Another important factor is technology upgrades in mobile solutions that generate a greater demand for power from the device’s battery, meaning the convenience of wireless charging is of even greater interest.
Referring to Figure 1, we can see that for maximum flexibility, we need a sophisticated system to control the transmission and reception of the power.
Wireless Charger System: Transmitter and Receiver Block Diagram.
There are many similarities between the architectures of MI and MR technologies. For example, both use a magnetic field as a bridge to transfer power.
In both technologies, current through a resonant circuit creates a magnetic field to transfer power. The alignment of the receive and transmit coils in the flux field and the distance between them determines how efficiently energy is transferred; greater separation between transmit and receive coils results in less efficient power transfer. Resonant frequency, the ratio of transmit to receive coil dimensions, coupling factor, coil impedance, skin effect, AC and DC elements, and the parasitics of the coil are other factors that have a large impact on how efficiently energy is transferred.
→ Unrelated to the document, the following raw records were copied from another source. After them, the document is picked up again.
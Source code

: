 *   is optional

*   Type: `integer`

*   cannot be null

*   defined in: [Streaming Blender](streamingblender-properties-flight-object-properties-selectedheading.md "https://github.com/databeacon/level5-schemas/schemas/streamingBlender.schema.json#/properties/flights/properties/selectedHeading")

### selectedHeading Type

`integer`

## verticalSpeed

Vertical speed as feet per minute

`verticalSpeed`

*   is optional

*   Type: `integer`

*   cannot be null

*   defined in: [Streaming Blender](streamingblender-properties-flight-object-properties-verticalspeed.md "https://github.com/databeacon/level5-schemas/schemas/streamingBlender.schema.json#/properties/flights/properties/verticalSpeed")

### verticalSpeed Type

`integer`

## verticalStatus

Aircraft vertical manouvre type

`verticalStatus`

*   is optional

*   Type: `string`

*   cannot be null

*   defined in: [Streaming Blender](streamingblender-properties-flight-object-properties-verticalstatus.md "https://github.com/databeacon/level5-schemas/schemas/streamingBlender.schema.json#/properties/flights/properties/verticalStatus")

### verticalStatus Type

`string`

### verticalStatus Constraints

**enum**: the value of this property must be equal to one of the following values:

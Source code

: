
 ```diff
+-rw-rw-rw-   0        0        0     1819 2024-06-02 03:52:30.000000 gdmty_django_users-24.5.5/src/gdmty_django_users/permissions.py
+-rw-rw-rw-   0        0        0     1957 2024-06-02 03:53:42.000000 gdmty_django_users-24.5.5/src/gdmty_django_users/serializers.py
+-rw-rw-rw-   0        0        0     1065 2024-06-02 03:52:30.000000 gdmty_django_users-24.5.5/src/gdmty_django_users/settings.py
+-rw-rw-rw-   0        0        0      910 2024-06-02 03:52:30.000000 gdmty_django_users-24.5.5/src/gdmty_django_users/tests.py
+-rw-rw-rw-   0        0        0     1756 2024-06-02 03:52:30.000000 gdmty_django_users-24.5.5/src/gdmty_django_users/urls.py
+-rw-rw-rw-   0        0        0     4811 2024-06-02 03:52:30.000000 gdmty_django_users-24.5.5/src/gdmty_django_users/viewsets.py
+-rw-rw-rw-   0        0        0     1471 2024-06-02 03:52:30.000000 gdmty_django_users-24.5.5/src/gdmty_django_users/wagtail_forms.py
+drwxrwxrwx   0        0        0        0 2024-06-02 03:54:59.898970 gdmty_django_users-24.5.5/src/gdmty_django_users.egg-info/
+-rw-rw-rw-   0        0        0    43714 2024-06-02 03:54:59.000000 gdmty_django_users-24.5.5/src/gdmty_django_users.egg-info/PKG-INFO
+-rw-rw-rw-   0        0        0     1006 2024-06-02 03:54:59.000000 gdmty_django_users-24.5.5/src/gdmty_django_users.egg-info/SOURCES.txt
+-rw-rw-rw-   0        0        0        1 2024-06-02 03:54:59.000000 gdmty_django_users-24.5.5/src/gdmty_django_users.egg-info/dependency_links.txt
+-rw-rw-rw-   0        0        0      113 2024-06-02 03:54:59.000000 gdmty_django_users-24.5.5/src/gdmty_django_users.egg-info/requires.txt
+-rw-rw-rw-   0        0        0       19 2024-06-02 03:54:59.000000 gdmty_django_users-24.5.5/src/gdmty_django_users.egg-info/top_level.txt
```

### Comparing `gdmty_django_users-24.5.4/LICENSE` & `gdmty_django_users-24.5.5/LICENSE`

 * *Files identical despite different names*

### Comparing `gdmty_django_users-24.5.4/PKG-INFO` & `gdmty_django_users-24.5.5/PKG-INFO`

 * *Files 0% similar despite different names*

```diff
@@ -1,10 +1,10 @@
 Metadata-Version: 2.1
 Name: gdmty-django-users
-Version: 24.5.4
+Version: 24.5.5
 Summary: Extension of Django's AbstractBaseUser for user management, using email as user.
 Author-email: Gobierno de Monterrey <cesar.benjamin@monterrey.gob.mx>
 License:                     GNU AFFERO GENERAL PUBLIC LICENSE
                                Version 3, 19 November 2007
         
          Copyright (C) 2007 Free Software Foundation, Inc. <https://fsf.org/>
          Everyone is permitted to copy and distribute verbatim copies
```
It is given that as the X, Y, and Z separation and the proportional angle between transmit and receive coils increases, the losses and efficiency will be greatly impacted.
Depending on the requirement, including cost and size considerations, a single or multiple coil solution can be employed in both MI and MR technologies. Figure 2 provides an overview of typical coil structures.
Magnetic coupling fields – inductive and resonant.
Development of high-performance power management architectures has a big impact on the implementation of successful MI and MR solutions. On the transmitter side, in order to induce current into the resonant circuit, a DC-to-AC conversion takes place. In MI technology, a half-bridge or full-bridge inverter is used for this conversion whereas in MR technology current is supplied from a power amplifier.
It is reasonable to conclude that the best potential solution for a specific application will be based on the required features and performance. If free positioning or multi-device charging capability in X, Y, and Z directions is required, magnetic resonance is probably the preferred solution. If high efficiency performance with strong standards-compliance is required, then WPC-compliant solutions may represent the optimum choice. However, there is no question that a multimode solution able to seamlessly recognize the coupled MI- or MR-based device and transfer power effectively and efficiently will be the ideal solution to serve such applications.